-- RECORDS FOR PROCESSING follows --

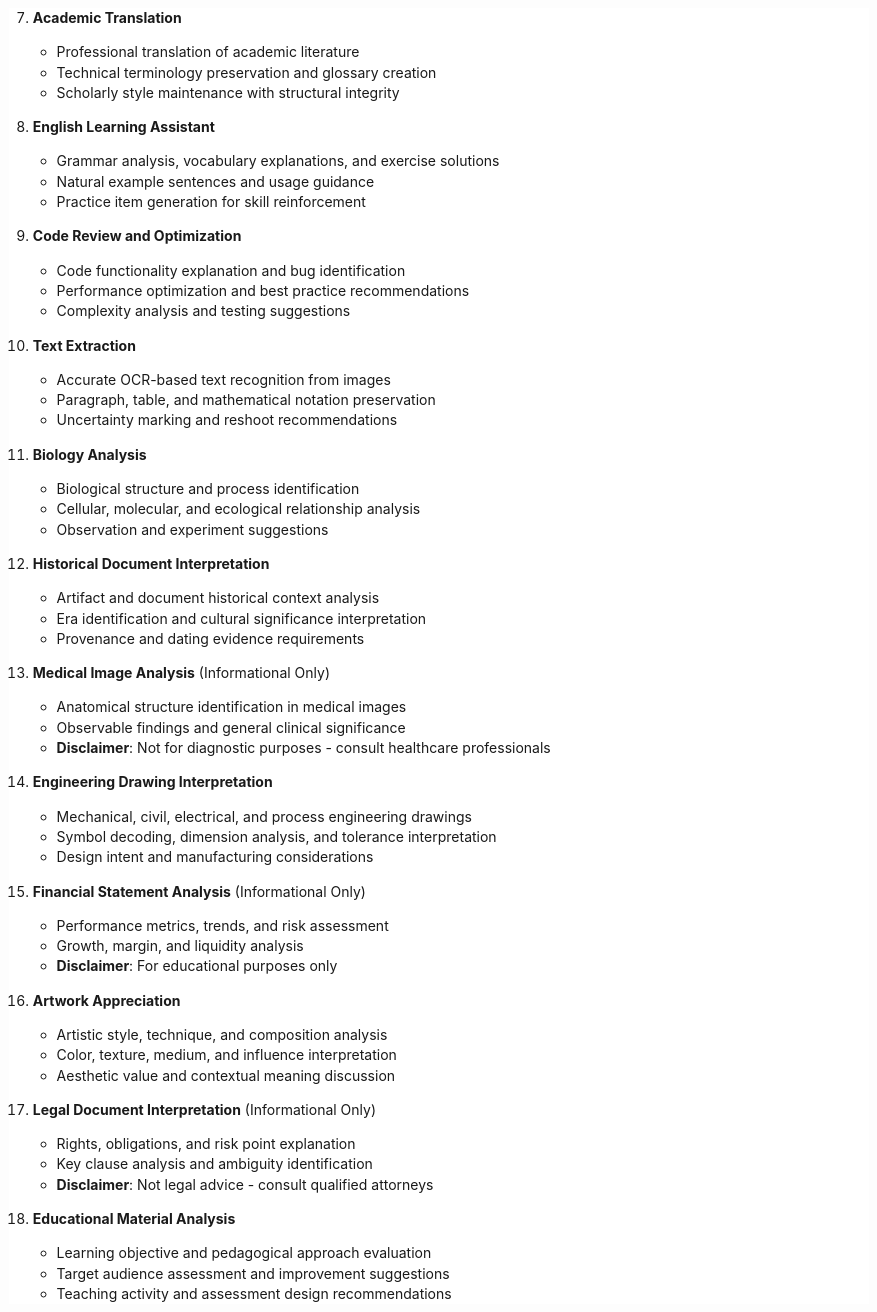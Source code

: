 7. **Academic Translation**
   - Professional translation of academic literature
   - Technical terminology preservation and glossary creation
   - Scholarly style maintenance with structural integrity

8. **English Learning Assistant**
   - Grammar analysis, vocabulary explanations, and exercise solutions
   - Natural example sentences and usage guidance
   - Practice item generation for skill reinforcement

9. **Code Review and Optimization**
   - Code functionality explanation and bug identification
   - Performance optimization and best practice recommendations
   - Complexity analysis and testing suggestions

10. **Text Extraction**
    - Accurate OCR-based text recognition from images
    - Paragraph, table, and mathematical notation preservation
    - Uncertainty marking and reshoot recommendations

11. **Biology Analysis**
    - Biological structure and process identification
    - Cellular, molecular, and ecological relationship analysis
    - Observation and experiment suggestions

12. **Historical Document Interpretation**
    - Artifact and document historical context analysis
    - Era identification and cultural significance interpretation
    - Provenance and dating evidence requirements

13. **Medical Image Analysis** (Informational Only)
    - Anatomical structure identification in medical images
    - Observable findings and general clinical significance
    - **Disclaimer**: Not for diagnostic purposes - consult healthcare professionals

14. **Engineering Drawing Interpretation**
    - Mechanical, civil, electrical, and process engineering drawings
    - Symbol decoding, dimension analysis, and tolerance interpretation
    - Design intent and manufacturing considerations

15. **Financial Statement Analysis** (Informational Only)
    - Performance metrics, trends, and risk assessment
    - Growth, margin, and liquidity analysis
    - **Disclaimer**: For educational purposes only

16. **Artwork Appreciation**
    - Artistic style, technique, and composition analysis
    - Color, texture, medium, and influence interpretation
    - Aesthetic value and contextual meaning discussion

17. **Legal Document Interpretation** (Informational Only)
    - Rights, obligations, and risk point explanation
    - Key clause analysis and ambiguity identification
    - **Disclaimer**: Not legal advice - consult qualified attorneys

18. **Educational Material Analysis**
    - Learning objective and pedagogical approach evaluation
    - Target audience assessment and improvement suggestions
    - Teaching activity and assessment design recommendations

-- RECORDS FOR PROCESSING concluded --

** INSTRUCTIONS TO FOLLOW **
Your answer should consist only of the lines from the one with "- Key clause" through the last line of the entries above, retyped exactly.

** OUTPUT **
    - Key clause analysis and ambiguity identification
    - **Disclaimer**: Not legal advice - consult qualified attorneys

18. **Educational Material Analysis**
    - Learning objective and pedagogical approach evaluation
    - Target audience assessment and improvement suggestions
    - Teaching activity and assessment design recommendations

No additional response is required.